Copy out all lines from the material that contain the string "using".
----- Source material
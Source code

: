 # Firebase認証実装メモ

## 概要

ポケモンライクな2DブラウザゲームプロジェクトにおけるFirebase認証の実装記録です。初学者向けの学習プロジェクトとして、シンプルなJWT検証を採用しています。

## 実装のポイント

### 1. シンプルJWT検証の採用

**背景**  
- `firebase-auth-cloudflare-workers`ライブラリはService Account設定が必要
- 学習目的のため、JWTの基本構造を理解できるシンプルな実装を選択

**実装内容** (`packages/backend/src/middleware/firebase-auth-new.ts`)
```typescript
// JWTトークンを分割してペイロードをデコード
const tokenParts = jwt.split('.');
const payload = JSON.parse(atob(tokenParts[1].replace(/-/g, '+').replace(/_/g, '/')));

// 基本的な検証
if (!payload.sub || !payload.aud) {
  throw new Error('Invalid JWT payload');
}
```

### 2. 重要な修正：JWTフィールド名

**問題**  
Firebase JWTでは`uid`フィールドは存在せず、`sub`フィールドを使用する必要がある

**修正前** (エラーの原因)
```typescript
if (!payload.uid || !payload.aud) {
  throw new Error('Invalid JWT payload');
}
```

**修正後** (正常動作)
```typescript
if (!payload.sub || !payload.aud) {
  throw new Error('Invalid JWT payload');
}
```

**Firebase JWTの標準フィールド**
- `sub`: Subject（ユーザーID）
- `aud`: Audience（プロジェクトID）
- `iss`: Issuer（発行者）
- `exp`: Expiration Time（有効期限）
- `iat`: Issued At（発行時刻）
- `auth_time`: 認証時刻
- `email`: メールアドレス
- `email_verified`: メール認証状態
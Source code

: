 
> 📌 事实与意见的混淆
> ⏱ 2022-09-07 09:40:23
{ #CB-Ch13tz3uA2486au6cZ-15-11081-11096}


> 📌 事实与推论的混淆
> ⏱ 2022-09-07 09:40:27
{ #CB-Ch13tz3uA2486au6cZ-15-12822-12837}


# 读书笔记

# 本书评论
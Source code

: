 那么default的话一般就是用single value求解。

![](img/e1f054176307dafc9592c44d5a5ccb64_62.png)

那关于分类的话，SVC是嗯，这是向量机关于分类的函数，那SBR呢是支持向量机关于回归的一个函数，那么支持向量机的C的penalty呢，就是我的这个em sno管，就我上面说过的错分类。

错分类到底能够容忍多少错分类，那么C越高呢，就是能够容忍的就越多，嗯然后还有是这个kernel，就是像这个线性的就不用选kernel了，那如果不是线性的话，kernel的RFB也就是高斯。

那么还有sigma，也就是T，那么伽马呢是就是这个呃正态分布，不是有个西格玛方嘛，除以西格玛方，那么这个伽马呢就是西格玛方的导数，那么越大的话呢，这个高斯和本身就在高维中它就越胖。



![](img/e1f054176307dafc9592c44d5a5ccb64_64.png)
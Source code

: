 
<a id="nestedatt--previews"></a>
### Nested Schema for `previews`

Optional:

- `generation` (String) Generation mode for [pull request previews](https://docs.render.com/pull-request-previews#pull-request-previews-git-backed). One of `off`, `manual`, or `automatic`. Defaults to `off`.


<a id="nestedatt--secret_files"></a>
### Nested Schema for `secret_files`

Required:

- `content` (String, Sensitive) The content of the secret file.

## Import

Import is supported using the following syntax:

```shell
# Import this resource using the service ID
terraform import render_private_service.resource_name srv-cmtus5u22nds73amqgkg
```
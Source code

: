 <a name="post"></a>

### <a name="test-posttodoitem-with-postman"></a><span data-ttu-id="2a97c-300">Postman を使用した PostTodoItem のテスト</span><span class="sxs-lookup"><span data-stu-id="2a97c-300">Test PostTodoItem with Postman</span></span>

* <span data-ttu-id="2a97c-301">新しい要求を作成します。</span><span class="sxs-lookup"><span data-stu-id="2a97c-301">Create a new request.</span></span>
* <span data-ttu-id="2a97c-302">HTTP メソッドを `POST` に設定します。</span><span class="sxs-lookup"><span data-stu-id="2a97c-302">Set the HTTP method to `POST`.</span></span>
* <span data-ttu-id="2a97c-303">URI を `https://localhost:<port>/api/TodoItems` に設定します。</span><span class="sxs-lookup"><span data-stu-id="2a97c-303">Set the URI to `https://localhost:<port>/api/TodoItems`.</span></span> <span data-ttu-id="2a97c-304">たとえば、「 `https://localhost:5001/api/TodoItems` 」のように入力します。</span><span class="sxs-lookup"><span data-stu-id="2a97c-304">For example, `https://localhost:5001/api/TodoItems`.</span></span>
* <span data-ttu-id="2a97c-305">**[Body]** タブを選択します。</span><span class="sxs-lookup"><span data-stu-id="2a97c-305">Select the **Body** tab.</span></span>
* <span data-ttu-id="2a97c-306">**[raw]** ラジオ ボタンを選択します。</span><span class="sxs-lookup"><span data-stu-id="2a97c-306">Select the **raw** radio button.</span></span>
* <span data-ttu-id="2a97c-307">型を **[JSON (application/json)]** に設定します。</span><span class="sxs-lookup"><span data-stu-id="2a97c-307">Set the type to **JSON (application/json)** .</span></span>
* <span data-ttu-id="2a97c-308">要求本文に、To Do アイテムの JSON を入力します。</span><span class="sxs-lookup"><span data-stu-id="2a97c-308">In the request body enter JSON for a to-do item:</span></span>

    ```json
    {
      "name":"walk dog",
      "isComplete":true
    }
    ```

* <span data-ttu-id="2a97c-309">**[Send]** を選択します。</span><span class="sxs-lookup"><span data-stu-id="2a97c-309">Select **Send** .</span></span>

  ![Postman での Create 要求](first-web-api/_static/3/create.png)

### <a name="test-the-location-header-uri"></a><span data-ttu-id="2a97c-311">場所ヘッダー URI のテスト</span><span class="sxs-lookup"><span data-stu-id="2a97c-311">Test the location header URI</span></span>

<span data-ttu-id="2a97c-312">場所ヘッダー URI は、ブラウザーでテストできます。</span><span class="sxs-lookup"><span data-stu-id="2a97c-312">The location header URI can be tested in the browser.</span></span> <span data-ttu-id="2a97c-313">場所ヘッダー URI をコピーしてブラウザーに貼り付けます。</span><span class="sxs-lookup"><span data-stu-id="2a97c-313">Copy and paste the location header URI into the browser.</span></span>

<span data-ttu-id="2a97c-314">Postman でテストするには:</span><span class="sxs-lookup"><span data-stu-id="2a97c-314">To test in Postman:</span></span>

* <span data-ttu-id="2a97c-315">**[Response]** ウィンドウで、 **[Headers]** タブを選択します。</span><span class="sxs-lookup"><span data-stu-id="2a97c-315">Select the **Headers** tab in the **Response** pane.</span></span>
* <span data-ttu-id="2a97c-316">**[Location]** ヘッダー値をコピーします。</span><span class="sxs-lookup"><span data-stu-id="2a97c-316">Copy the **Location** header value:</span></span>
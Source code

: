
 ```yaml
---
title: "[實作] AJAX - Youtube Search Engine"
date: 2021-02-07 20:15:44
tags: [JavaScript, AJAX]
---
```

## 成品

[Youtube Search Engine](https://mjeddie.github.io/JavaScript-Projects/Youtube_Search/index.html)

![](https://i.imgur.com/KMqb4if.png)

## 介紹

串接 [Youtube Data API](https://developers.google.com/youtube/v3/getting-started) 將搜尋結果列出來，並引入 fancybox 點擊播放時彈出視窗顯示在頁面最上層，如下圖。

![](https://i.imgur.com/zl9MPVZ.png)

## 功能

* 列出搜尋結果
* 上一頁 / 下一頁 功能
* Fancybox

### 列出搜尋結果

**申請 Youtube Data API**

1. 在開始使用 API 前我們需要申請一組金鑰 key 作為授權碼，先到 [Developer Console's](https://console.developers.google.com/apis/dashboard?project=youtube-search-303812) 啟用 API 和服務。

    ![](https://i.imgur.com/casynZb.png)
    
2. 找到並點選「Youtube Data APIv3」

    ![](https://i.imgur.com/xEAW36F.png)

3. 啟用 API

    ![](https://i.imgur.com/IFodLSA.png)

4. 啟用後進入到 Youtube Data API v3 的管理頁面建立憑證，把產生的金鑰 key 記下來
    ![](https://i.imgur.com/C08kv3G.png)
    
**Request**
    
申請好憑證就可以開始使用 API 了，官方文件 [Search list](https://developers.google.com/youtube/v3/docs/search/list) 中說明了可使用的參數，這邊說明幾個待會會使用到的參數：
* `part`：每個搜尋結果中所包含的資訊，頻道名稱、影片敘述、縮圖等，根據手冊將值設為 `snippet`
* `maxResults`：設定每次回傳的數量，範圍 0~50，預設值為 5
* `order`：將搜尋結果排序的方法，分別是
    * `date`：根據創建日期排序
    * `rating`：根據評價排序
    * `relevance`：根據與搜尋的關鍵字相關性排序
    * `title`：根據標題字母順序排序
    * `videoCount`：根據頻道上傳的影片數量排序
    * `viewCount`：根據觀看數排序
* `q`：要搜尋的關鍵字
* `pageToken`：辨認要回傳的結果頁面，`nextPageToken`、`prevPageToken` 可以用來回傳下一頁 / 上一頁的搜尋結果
----------
▸ **Solved exercise**:
Import is supported using the following syntax:
# Import this resource using the service ID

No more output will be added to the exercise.